The Chief wrote:Be aware that many if not most Sierra Class 4+ (Clyde Routes etc) Raps are normally 25m raps which require at least a 50 meter cord. This includes all the raps one will find on either side of the PALS, Mendel, Darwin, Evolution Traverse, Russell, Thor, etc.
I am interested when you last "rapped" the SW Face or North Couloir routes of Humphreys, Chad. I did it with a client three weeks ago and they were just as I replaced them five years ago, set up for a standard 50 meter rope (25 meter) as they were originally placed some 40 plus years or so ago.
I did the rappel down Humphreys the last weekend in July this year, the SW slope/NW face.
There was one station just above the higher of the two class 4 portions, immediately at the top of it. I think this may have been lower than a slightly higher station with some old slings, but there was no need to rappel before that point. As recall it was relativly new and purple, easy to see, but perhaps slightly lower than what you had set up.

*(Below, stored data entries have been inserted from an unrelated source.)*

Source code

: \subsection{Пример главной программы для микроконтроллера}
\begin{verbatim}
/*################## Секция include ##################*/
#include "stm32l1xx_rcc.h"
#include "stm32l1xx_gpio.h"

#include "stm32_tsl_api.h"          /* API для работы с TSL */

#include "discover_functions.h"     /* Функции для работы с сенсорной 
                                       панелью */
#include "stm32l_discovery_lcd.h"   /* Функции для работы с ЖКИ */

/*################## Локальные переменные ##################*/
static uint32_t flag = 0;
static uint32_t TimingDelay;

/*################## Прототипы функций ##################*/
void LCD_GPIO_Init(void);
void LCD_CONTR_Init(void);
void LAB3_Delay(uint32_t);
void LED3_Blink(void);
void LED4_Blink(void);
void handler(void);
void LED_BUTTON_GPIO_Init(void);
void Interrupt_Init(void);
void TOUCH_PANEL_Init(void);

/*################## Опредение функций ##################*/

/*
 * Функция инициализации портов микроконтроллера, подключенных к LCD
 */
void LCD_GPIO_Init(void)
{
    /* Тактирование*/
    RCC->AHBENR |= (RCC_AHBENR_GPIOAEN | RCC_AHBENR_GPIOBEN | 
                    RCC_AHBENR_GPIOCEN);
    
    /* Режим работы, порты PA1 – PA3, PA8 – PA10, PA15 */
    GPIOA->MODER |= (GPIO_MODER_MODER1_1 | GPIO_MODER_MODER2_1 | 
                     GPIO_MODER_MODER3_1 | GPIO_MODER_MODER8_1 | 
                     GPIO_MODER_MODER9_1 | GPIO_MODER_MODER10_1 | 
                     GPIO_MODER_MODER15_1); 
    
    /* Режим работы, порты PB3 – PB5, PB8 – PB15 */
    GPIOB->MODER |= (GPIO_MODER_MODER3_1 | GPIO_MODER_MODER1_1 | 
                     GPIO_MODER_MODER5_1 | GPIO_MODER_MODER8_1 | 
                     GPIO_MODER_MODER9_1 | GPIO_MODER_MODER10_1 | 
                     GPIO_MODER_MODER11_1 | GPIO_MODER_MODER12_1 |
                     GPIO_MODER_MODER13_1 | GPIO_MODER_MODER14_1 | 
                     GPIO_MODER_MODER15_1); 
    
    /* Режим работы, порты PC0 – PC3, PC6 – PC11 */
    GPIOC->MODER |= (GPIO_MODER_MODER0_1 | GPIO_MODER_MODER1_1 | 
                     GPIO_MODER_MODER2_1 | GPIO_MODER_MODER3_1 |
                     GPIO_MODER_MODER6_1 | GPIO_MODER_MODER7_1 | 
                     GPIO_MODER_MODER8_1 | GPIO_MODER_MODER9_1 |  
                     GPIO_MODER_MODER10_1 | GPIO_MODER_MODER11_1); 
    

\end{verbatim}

From the end of that rappel I just needed to swing out to climber's left, and it was a class 2 downclimb about 5-10 feet to the next station (not even class 3 though you wouldn't want to take a standing leap out). Of course I had webbing to set up an additional one if needed, but I knew the class 4 portions were short and would be able to downclimb if absolutely necessary. From the end of the second rappel it was about 5-10 down totally unexposed rock to the station that is unnecessary and at the start of the lower class 4 portion. Since I had the rope out I went ahead and used it to walk down that upper class three bit below the face.
BTW I also used the same 30 m rope on Darwin via the Darwin Glacier last year. Did three rappels n existing slings with plenty of class three downclimbing in between.